With the advent of the new emerging automotive technologies, it is understandable that there is a special emphasis in the handbook on addressing these types of safety related failures in the hardware and software systems to prevent injury to the end user and maintain compliance with safety regulations during normal operation of the vehicle.

The FMEA method has been used for technical risk analysis to reduce failures and improve safety in products and processes for many decades, and there are many variations of this technique for different applications in different industries.

For the automotive industry, this handbook brings together the best aspects of the FMEA methods from the AIAG FMEA 4th Edition and VDA Volume 4 manuals. This results in an assimilated approach for a consistent and more rigorous application of the FMEA method in the auto sector globally.

 

Sphera’s Take

First, the previous AIAG 4th Edition was/is actually a pretty solid approach. The main difference now is the connections between the focus element and the upper and lower levels needed to record and analyze, which, as some readers might know, is described in the 4th Edition, too, albeit briefly. By connecting the three so-called “trees” (namely the structure tree, function analysis tree and failure analysis tree) through a failure chain, the new approach produces more rigorous and higher-quality FMEA information.

There are also updates to the risk rating criteria (severity, occurrence and detection in design and process FMEAs) and the addition of two new risk-rating parameters, namely frequency and monitoring, in FMEA-MSR.

Risk Priority Number (RPN) is replaced by Action Priority (AP) to better prioritize actions. AP helps to address the issue of under–or overestimating risk caused by use of RPN. AP prioritizes Severity first, then Occurrence and lastly Detection. RPN accounts for each equally whereby different combinations of the ratings can generate the same RPN value.

The above is a simplified view, of course, but the gist of it is that the customer demand and technological innovation is causing automobiles to offer unprecedented conveniences, which require increasingly more complex systems. This necessitates a more expansive and integrated approach to the risk assessments such as in this new handbook to address the new safety and security vulnerabilities to which the end users are potentially exposed.

The new design, process and MSR FMEAs can be recorded within a worksheet format such as a spreadsheet program like Excel as well as more specialized software solutions with graphical interfaces to show the tree structures and their connectivity. You can continue to use your existing process flow charts and control plans with process FMEA as you normally would, but there is little to no mention of these in the new handbook.

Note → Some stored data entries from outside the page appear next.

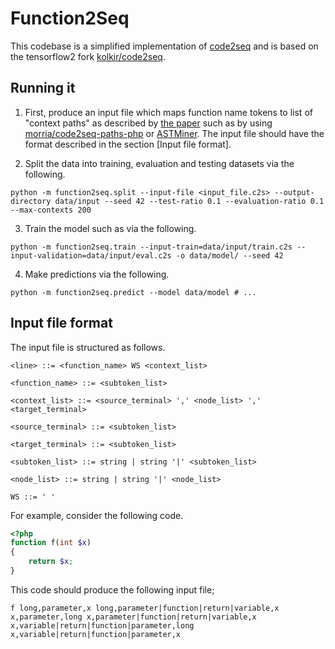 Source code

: # Function2Seq

This codebase is a simplified implementation of [code2seq](https://code2seq.org) and
is based on the tensorflow2 fork [kolkir/code2seq](https://github.com/Kolkir/code2seq).

## Running it

1. First, produce an input file which maps function name tokens to list of "context
   paths" as described by [the paper](https://openreview.net/pdf?id=H1gKYo09tX) such
   as by using [morria/code2seq-paths-php](https://github.com/morria/code2seq-paths-php)
   or [ASTMiner](https://github.com/JetBrains-Research/astminer). The input file should
   have the format described in the section [Input file format].

2. Split the data into training, evaluation and testing datasets via the following.

```
python -m function2seq.split --input-file <input_file.c2s> --output-directory data/input --seed 42 --test-ratio 0.1 --evaluation-ratio 0.1 --max-contexts 200
```

3. Train the model such as via the following.

```
python -m function2seq.train --input-train=data/input/train.c2s --input-validation=data/input/eval.c2s -o data/model/ --seed 42
```

4. Make predictions via the following.

```
python -m function2seq.predict --model data/model # ...
```

## Input file format

The input file is structured as follows.

```
<line> ::= <function_name> WS <context_list>

<function_name> ::= <subtoken_list>

<context_list> ::= <source_terminal> ',' <node_list> ',' <target_terminal>

<source_terminal> ::= <subtoken_list>

<target_terminal> ::= <subtoken_list>

<subtoken_list> ::= string | string '|' <subtoken_list>

<node_list> ::= string | string '|' <node_list>

WS ::= ' '
```

For example, consider the following code.

```php
<?php
function f(int $x)
{
    return $x;
}
```

This code should produce the following input file;

```
f long,parameter,x long,parameter|function|return|variable,x x,parameter,long x,parameter|function|return|variable,x x,variable|return|function|parameter,long x,variable|return|function|parameter,x
```

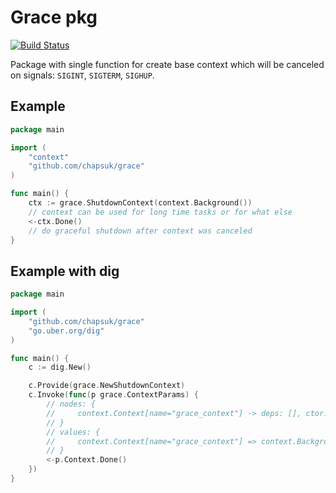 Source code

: # Grace pkg

[![Build Status](https://travis-ci.org/chapsuk/grace.svg?branch=master)](https://travis-ci.org/chapsuk/grace)

Package with single function for create base context which will be canceled on signals:
`SIGINT`, `SIGTERM`, `SIGHUP`.

## Example

```go
package main

import (
    "context"
    "github.com/chapsuk/grace"
)

func main() {
    ctx := grace.ShutdownContext(context.Background())
    // context can be used for long time tasks or for what else
    <-ctx.Done()
    // do graceful shutdown after context was canceled
}
```

## Example with dig

```go
package main

import (
    "github.com/chapsuk/grace"
    "go.uber.org/dig"
)

func main() {
    c := dig.New()

    c.Provide(grace.NewShutdownContext)
    c.Invoke(func(p grace.ContextParams) {
        // nodes: {
        //     context.Context[name="grace_context"] -> deps: [], ctor: func() grace.ContextResult
        // }
        // values: {
        //     context.Context[name="grace_context"] => context.Background.WithCancel
        // }
        <-p.Context.Done()
    })
}
```
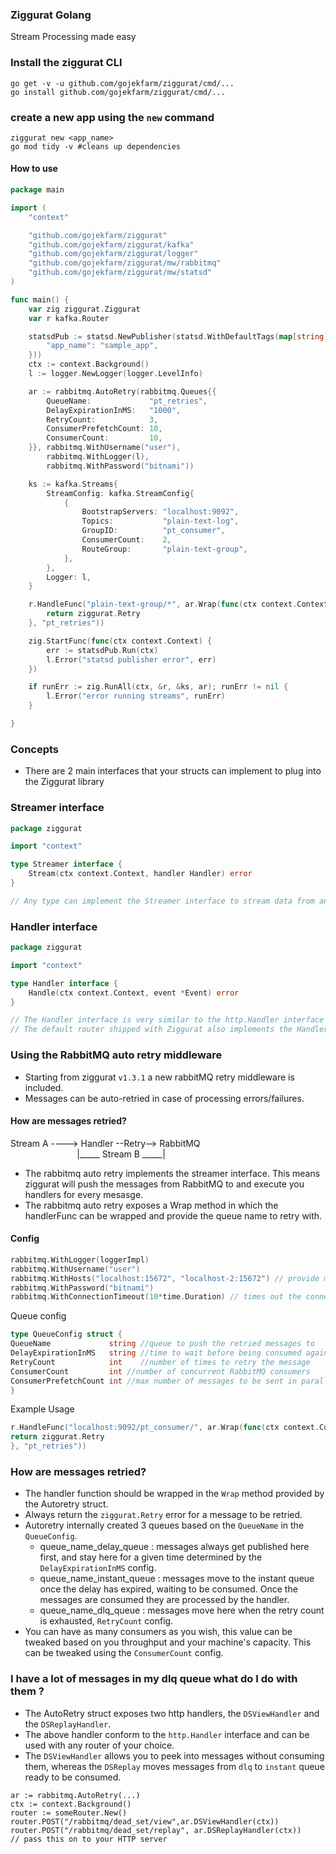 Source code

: ### Ziggurat Golang

Stream Processing made easy

### Install the ziggurat CLI

```shell script
go get -v -u github.com/gojekfarm/ziggurat/cmd/...
go install github.com/gojekfarm/ziggurat/cmd/...                                                                                                                                                     
```

### create a new app using the `new` command

```shell
ziggurat new <app_name>
go mod tidy -v #cleans up dependencies
```

#### How to use

```go
package main

import (
	"context"

	"github.com/gojekfarm/ziggurat"
	"github.com/gojekfarm/ziggurat/kafka"
	"github.com/gojekfarm/ziggurat/logger"
	"github.com/gojekfarm/ziggurat/mw/rabbitmq"
	"github.com/gojekfarm/ziggurat/mw/statsd"
)

func main() {
	var zig ziggurat.Ziggurat
	var r kafka.Router

	statsdPub := statsd.NewPublisher(statsd.WithDefaultTags(map[string]string{
		"app_name": "sample_app",
	}))
	ctx := context.Background()
	l := logger.NewLogger(logger.LevelInfo)

	ar := rabbitmq.AutoRetry(rabbitmq.Queues{{
		QueueName:             "pt_retries",
		DelayExpirationInMS:   "1000",
		RetryCount:            3,
		ConsumerPrefetchCount: 10,
		ConsumerCount:         10,
	}}, rabbitmq.WithUsername("user"),
		rabbitmq.WithLogger(l),
		rabbitmq.WithPassword("bitnami"))

	ks := kafka.Streams{
		StreamConfig: kafka.StreamConfig{
			{
				BootstrapServers: "localhost:9092",
				Topics:           "plain-text-log",
				GroupID:          "pt_consumer",
				ConsumerCount:    2,
				RouteGroup:       "plain-text-group",
			},
		},
		Logger: l,
	}

	r.HandleFunc("plain-text-group/*", ar.Wrap(func(ctx context.Context, event *ziggurat.Event) error {
		return ziggurat.Retry
	}, "pt_retries"))

	zig.StartFunc(func(ctx context.Context) {
		err := statsdPub.Run(ctx)
		l.Error("statsd publisher error", err)
	})

	if runErr := zig.RunAll(ctx, &r, &ks, ar); runErr != nil {
		l.Error("error running streams", runErr)
	}

}
```

### Concepts

- There are 2 main interfaces that your structs can implement to plug into the Ziggurat library

### Streamer interface

```go
package ziggurat

import "context"

type Streamer interface {
	Stream(ctx context.Context, handler Handler) error
}

// Any type can implement the Streamer interface to stream data from any source
```

### Handler interface

```go
package ziggurat

import "context"

type Handler interface {
	Handle(ctx context.Context, event *Event) error
}

// The Handler interface is very similar to the http.Handler interface
// The default router shipped with Ziggurat also implements the Handler interface
```

### Using the RabbitMQ auto retry middleware

- Starting from ziggurat `v1.3.1` a new rabbitMQ retry middleware is included.
- Messages can be auto-retried in case of processing errors/failures.

#### How are messages retried?

Stream A ----> Handler --Retry--> RabbitMQ <br>
&nbsp;&nbsp;&nbsp;&nbsp;&nbsp;&nbsp;&nbsp;&nbsp;&nbsp;&nbsp;&nbsp;&nbsp;&nbsp;&nbsp;&nbsp;&nbsp;&nbsp;&nbsp;&nbsp;&nbsp;&nbsp;&nbsp;&nbsp;&nbsp;&nbsp;&nbsp;&nbsp;|_____
Stream B _____|

- The rabbitmq auto retry implements the streamer interface. This means ziggurat will push the messages from RabbitMQ to
  and execute you handlers for every mesasge.
- The rabbitmq auto retry exposes a Wrap method in which the handlerFunc can be wrapped and provide the queue name to
  retry with.

#### Config

```go
rabbitmq.WithLogger(loggerImpl)
rabbitmq.WithUsername("user")
rabbitmq.WithHosts("localhost:15672", "localhost-2:15672") // provide multiple hosts to dial a cluster
rabbitmq.WithPassword("bitnami")
rabbitmq.WithConnectionTimeout(10*time.Duration) // times out the connection and returns an error
```

Queue config

```go
type QueueConfig struct {
QueueName             string //queue to push the retried messages to 
DelayExpirationInMS   string //time to wait before being consumed again 
RetryCount            int    //number of times to retry the message
ConsumerCount         int //number of concurrent RabbitMQ consumers
ConsumerPrefetchCount int //max number of messages to be sent in parallel to consumers
}
```

Example Usage

```go
r.HandleFunc("localhost:9092/pt_consumer/", ar.Wrap(func(ctx context.Context, event *ziggurat.Event) error {
return ziggurat.Retry
}, "pt_retries"))
```

### How are messages retried?

- The handler function should be wrapped in the `Wrap` method provided by the Autoretry struct.
- Always return the `ziggurat.Retry` error for a message to be retried.
- Autoretry internally created 3 queues based on the `QueueName` in the `QueueConfig`.
    - queue_name_delay_queue : messages always get published here first, and stay here for a given time determined by
      the `DelayExpirationInMS` config.
    - queue_name_instant_queue : messages move to the instant queue once the delay has expired, waiting to be consumed.
      Once the messages are consumed they are processed by the handler.
    - queue_name_dlq_queue : messages move here when the retry count is exhausted, `RetryCount` config.
- You can have as many consumers as you wish, this value can be tweaked based on you throughput and your machine's
  capacity. This can be tweaked using the `ConsumerCount` config.

### I have a lot of messages in my dlq queue what do I do with them ?

- The AutoRetry struct exposes two http handlers, the `DSViewHandler` and the `DSReplayHandler`.
- The above handler conform to the `http.Handler` interface and can be used with any router of your choice.
- The `DSViewHandler` allows you to peek into messages without consuming them, whereas the `DSReplay` moves messages
  from `dlq` to `instant` queue ready to be consumed.

```golang
ar := rabbitmq.AutoRetry(...)
ctx := context.Background()
router := someRouter.New()
router.POST("/rabbitmq/dead_set/view",ar.DSViewHandler(ctx))
router.POST("/rabbitmq/dead_set/replay", ar.DSReplayHandler(ctx))
// pass this on to your HTTP server
```
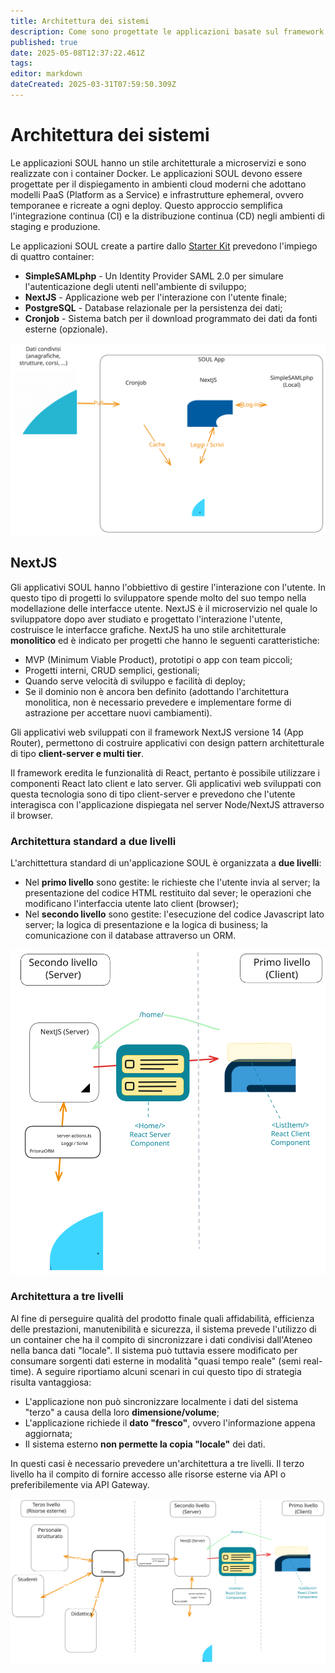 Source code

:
 ```yaml
---
title: Architettura dei sistemi
description: Come sono progettate le applicazioni basate sul framework SOUL a seguito della clonazione del repository Starter Kit
published: true
date: 2025-05-08T12:37:22.461Z
tags: 
editor: markdown
dateCreated: 2025-03-31T07:59:50.309Z
---
```


# Architettura dei sistemi

Le applicazioni SOUL hanno un stile architetturale a microservizi e sono realizzate con i container Docker.  Le applicazioni SOUL devono essere progettate per il dispiegamento in ambienti cloud moderni che adottano modelli PaaS (Platform as a Service) e infrastrutture ephemeral, ovvero temporanee e ricreate a ogni deploy. Questo approccio semplifica l'integrazione continua (CI) e la distribuzione continua (CD) negli ambienti di staging e produzione.

Le applicazioni SOUL create a partire dallo [Starter Kit](https://github.com/Piattaforme-Applicativi/soul-starter-kit) prevedono l'impiego di quattro container:

* **SimpleSAMLphp** -  Un Identity Provider SAML 2.0 per simulare l'autenticazione degli utenti nell'ambiente di sviluppo;
* **NextJS** - Applicazione web per l'interazione con l'utente finale;
* **PostgreSQL** - Database relazionale per la persistenza dei dati;
* **Cronjob** - Sistema batch per il download programmato dei dati da fonti esterne (opzionale).

![Componenti pila software SOUL](diagrammi/componenti-architettura.svg)

## NextJS

Gli applicativi SOUL hanno l'obbiettivo di gestire l'interazione con l'utente. In questo tipo di progetti lo sviluppatore spende molto del suo tempo nella modellazione delle interfacce utente.  NextJS è il microservizio nel quale lo sviluppatore dopo aver studiato e progettato l'interazione l'utente, costruisce le interfacce grafiche. NextJS ha uno stile architetturale **monolitico** ed è indicato per progetti che hanno le seguenti caratteristiche:

- MVP (Minimum Viable Product), prototipi o app con team piccoli;
- Progetti interni, CRUD semplici, gestionali;
- Quando serve velocità di sviluppo e facilità di deploy;
- Se il dominio non è ancora ben definito (adottando l'architettura monolitica, non è necessario prevedere e implementare forme di astrazione per accettare nuovi cambiamenti).

Gli applicativi web sviluppati con il framework NextJS versione 14 (App Router), permettono di costruire applicativi con design pattern architetturale di tipo **client-server e multi tier**. 

Il framework eredita le funzionalità di React, pertanto è possibile utilizzare i componenti React lato client e lato server. Gli applicativi web sviluppati con questa tecnologia sono di tipo client-server e prevedono che l'utente interagisca con l'applicazione dispiegata nel server Node/NextJS attraverso il browser.

### Architettura standard a due livelli

L'archittettura standard di un'applicazione SOUL è organizzata a **due livelli**:

* Nel **primo livello** sono gestite: le richieste che l'utente invia al server; la presentazione del codice HTML restituito dal sever; le operazioni che modificano l'interfaccia utente lato client (browser);
* Nel **secondo livello** sono gestite: l'esecuzione del codice Javascript lato server; la logica di presentazione e la logica di business; la comunicazione con il database attraverso un ORM.

![Design pattern architetturale standard](diagrammi/two-tier.svg)

### Architettura a tre livelli

Al fine di perseguire qualità del prodotto finale quali affidabilità, efficienza delle prestazioni, manutenibilità e sicurezza, il sistema prevede l'utilizzo di un container che ha il compito di sincronizzare i dati condivisi dall'Ateneo nella banca dati "locale". Il sistema può tuttavia essere modificato per consumare sorgenti dati esterne in modalità "quasi tempo reale" (semi real-time). A seguire riportiamo alcuni scenari in cui questo tipo di strategia risulta vantaggiosa:

* L'applicazione non può sincronizzare localmente i dati del sistema "terzo" a causa della loro **dimensione/volume**;
* L'applicazione richiede il **dato "fresco"**, ovvero l'informazione appena aggiornata;
* Il sistema esterno **non permette la copia "locale"** dei dati.

In questi casi è necessario prevedere un'architettura a tre livelli. Il terzo livello ha il compito di fornire accesso alle risorse esterne via API o preferibilemente via API Gateway.

![Design pattern architetturale a tre livelli](diagrammi/three-tier.svg)





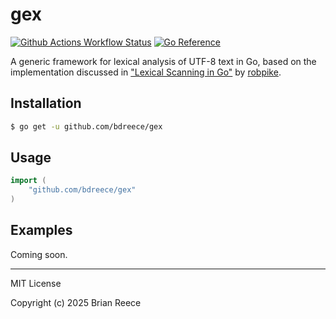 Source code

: # gex

[![Github Actions Workflow Status](https://github.com/bdreece/gex/actions/workflows/build.yml/badge.svg)](https://github.com/bdreece/gex/actions/workflows/build.yml)
[![Go Reference](https://pkg.go.dev/badge/github.com/bdreece/gex.svg)](https://pkg.go.dev/github.com/bdreece/gex)

A generic framework for lexical analysis of UTF-8 text in Go, based on the
implementation discussed in ["Lexical Scanning in Go"] by
[robpike].

## Installation

```sh
$ go get -u github.com/bdreece/gex
```

## Usage

```go
import (
    "github.com/bdreece/gex"
)
```

## Examples

Coming soon.

---

MIT License

Copyright (c) 2025 Brian Reece

["Lexical Scanning in Go"]: https://go.dev/talks/2011/lex.slide#1
[robpike]: https://github.com/robpike
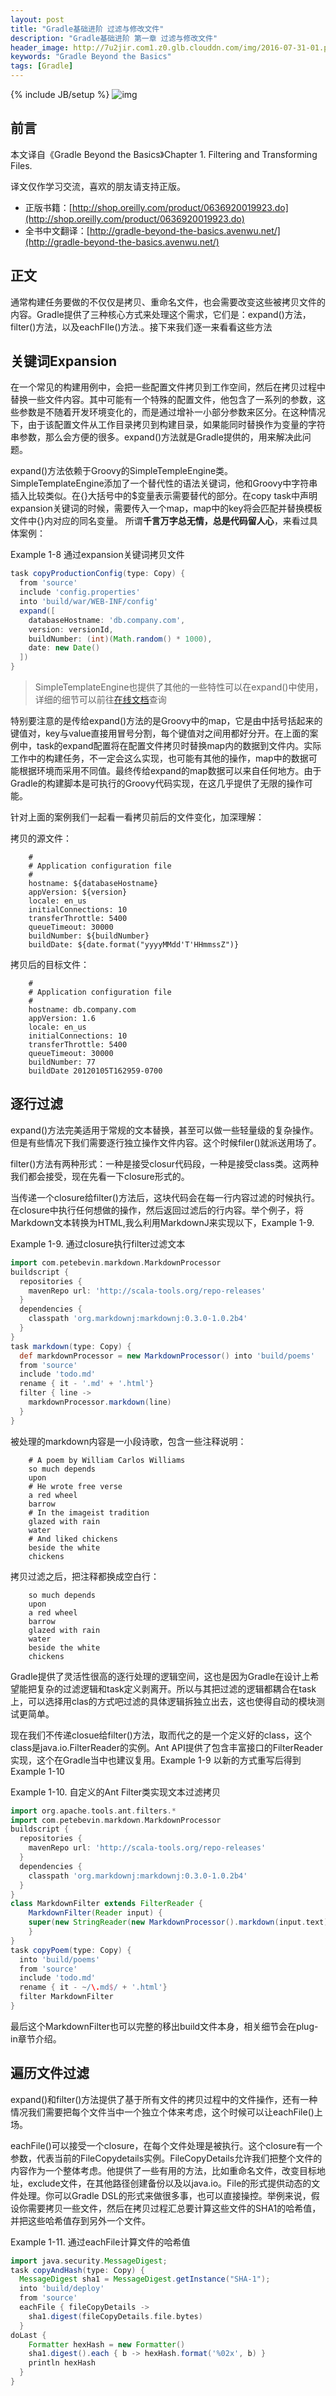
```yaml
---
layout: post
title: "Gradle基础进阶 过滤与修改文件"
description: "Gradle基础进阶 第一章 过滤与修改文件"
header_image: http://7u2jir.com1.z0.glb.clouddn.com/img/2016-07-31-01.png
keywords: "Gradle Beyond the Basics"
tags: [Gradle]
---
```

{% include JB/setup %}
![img](http://7u2jir.com1.z0.glb.clouddn.com/img/2016-07-31-01.png)

## 前言

本文译自《Gradle Beyond the Basics》Chapter 1. Filtering and Transforming Files.

译文仅作学习交流，喜欢的朋友请支持正版。

* 正版书籍：[http://shop.oreilly.com/product/0636920019923.do](http://shop.oreilly.com/product/0636920019923.do)
* 全书中文翻译：[http://gradle-beyond-the-basics.avenwu.net/](http://gradle-beyond-the-basics.avenwu.net/)

## 正文

通常构建任务要做的不仅仅是拷贝、重命名文件，也会需要改变这些被拷贝文件的内容。Gradle提供了三种核心方式来处理这个需求，它们是：expand()方法，filter()方法，以及eachFIle()方法.。接下来我们逐一来看看这些方法

## 关键词Expansion

在一个常见的构建用例中，会把一些配置文件拷贝到工作空间，然后在拷贝过程中替换一些文件内容。其中可能有一个特殊的配置文件，他包含了一系列的参数，这些参数是不随着开发环境变化的，而是通过增补一小部分参数来区分。在这种情况下，由于该配置文件从工作目录拷贝到构建目录，如果能同时替换作为变量的字符串参数，那么会方便的很多。expand()方法就是Gradle提供的，用来解决此问题。

expand()方法依赖于Groovy的SimpleTempleEngine类。SimpleTemplateEngine添加了一个替代性的语法关键词，他和Groovy中字符串插入比较类似。在{}大括号中的$变量表示需要替代的部分。在copy task中声明expansion关键词的时候，需要传入一个map，map中的key将会匹配并替换模板文件中{}内对应的同名变量。
所谓**千言万字总无情，总是代码留人心**，来看过具体案例：

Example 1-8 通过expansion关键词拷贝文件

```groovy
task copyProductionConfig(type: Copy) {
  from 'source'
  include 'config.properties'
  into 'build/war/WEB-INF/config'
  expand([
    databaseHostname: 'db.company.com',
    version: versionId,
    buildNumber: (int)(Math.random() * 1000), 
    date: new Date()
  ]) 
}
```

> SimpleTemplateEngine也提供了其他的一些特性可以在expand()中使用，详细的细节可以前往[在线文档](http://docs.groovy-lang.org/latest/html/api/groovy/text/SimpleTemplateEngine.html)查询

特别要注意的是传给expand()方法的是Groovy中的map，它是由中括号括起来的键值对，key与value直接用冒号分割，每个键值对之间用都好分开。在上面的案例中，task的expand配置将在配置文件拷贝时替换map内的数据到文件内。实际工作中的构建任务，不一定会这么实现，也可能有其他的操作，map中的数据可能根据环境而采用不同值。最终传给expand的map数据可以来自任何地方。由于Gradle的构建脚本是可执行的Groovy代码实现，在这几乎提供了无限的操作可能。

针对上面的案例我们一起看一看拷贝前后的文件变化，加深理解：

拷贝的源文件：

```
    #
    # Application configuration file
    #
    hostname: ${databaseHostname}
    appVersion: ${version}
    locale: en_us
    initialConnections: 10
    transferThrottle: 5400
    queueTimeout: 30000
    buildNumber: ${buildNumber}
    buildDate: ${date.format("yyyyMMdd'T'HHmmssZ")}
```

拷贝后的目标文件：

```
    #
    # Application configuration file
    #
    hostname: db.company.com
    appVersion: 1.6
    locale: en_us
    initialConnections: 10
    transferThrottle: 5400
    queueTimeout: 30000
    buildNumber: 77
    buildDate 20120105T162959-0700
```

## 逐行过滤

expand()方法完美适用于常规的文本替换，甚至可以做一些轻量级的复杂操作。但是有些情况下我们需要逐行独立操作文件内容。这个时候filer()就派送用场了。

filter()方法有两种形式：一种是接受closur代码段，一种是接受class类。这两种我们都会接受，现在先看一下closure形式的。

当传递一个closure给filter()方法后，这块代码会在每一行内容过滤的时候执行。在closure中执行任何想做的操作，然后返回过滤后的行内容。举个例子，将Markdown文本转换为HTML,我么利用MarkdownJ来实现以下，Example 1-9.

Example 1-9. 通过closure执行filter过滤文本

```groovy
import com.petebevin.markdown.MarkdownProcessor
buildscript {
  repositories {
    mavenRepo url: 'http://scala-tools.org/repo-releases'
  }
  dependencies {
    classpath 'org.markdownj:markdownj:0.3.0-1.0.2b4'
  } 
}
task markdown(type: Copy) {
  def markdownProcessor = new MarkdownProcessor() into 'build/poems'
  from 'source'
  include 'todo.md'
  rename { it - '.md' + '.html'}
  filter { line ->
    markdownProcessor.markdown(line)
  }
}
```

被处理的markdown内容是一小段诗歌，包含一些注释说明：

```
    # A poem by William Carlos Williams
    so much depends
    upon
    # He wrote free verse
    a red wheel
    barrow
    # In the imageist tradition
    glazed with rain
    water
    # And liked chickens
    beside the white
    chickens
```

拷贝过滤之后，把注释都换成空白行：

```
    so much depends
    upon
    a red wheel
    barrow
    glazed with rain
    water
    beside the white
    chickens
```

Gradle提供了灵活性很高的逐行处理的逻辑空间，这也是因为Gradle在设计上希望能把复杂的过滤逻辑和task定义剥离开。所以与其把过滤的逻辑都耦合在task上，可以选择用clas的方式吧过滤的具体逻辑拆独立出去，这也使得自动的模块测试更简单。

现在我们不传递closue给filter()方法，取而代之的是一个定义好的class，这个class是java.io.FilterReader的实例。Ant API提供了包含丰富接口的FilterReader实现，这个在Gradle当中也建议复用。Example 1-9 以新的方式重写后得到Example 1-10

Example 1-10. 自定义的Ant Filter类实现文本过滤拷贝

```groovy
import org.apache.tools.ant.filters.*
import com.petebevin.markdown.MarkdownProcessor
buildscript {
  repositories {
    mavenRepo url: 'http://scala-tools.org/repo-releases'
  }
  dependencies {
    classpath 'org.markdownj:markdownj:0.3.0-1.0.2b4'
  } 
}
class MarkdownFilter extends FilterReader { 
    MarkdownFilter(Reader input) {
    super(new StringReader(new MarkdownProcessor().markdown(input.text))) 
    }
}
task copyPoem(type: Copy) {
  into 'build/poems'
  from 'source'
  include 'todo.md'
  rename { it - ~/\.md$/ + '.html'}
  filter MarkdownFilter
}
```

最后这个MarkdownFilter也可以完整的移出build文件本身，相关细节会在plug-in章节介绍。

## 遍历文件过滤

expand()和filter()方法提供了基于所有文件的拷贝过程中的文件操作，还有一种情况我们需要把每个文件当中一个独立个体来考虑，这个时候可以让eachFile()上场。

eachFile()可以接受一个closure，在每个文件处理是被执行。这个closure有一个参数，代表当前的FileCopydetails实例。FileCopyDetails允许我们把整个文件的内容作为一个整体考虑。他提供了一些有用的方法，比如重命名文件，改变目标地址，exclude文件，在其他路径创建备份以及以java.io。File的形式提供动态的文件处理。你可以Gradle DSL的形式来做很多事，也可以直接操控。举例来说，假设你需要拷贝一些文件，然后在拷贝过程汇总要计算这些文件的SHA1的哈希值，并把这些哈希值存到另外一个文件。

Example 1-11. 通过eachFile计算文件的哈希值

```groovy
import java.security.MessageDigest; 
task copyAndHash(type: Copy) {
  MessageDigest sha1 = MessageDigest.getInstance("SHA-1");
  into 'build/deploy'
  from 'source'
  eachFile { fileCopyDetails ->
    sha1.digest(fileCopyDetails.file.bytes)
  }
doLast {
    Formatter hexHash = new Formatter() 
    sha1.digest().each { b -> hexHash.format('%02x', b) } 
    println hexHash
  } 
}
```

The new guide succeeds in making the FMEA approach more comprehensive by combining the AIAG 4th Edition with the VDA’s tried-and-true approach, and this is a necessary and welcome change. It is going to be a learning curve though, especially for the AIAG 4th Edition users. As the automotive industry gradually adopts and practices this approach, it will inevitably get more refined. And it is bound to trickle to other industries as well gradually. All this bodes well for the end user, you and me.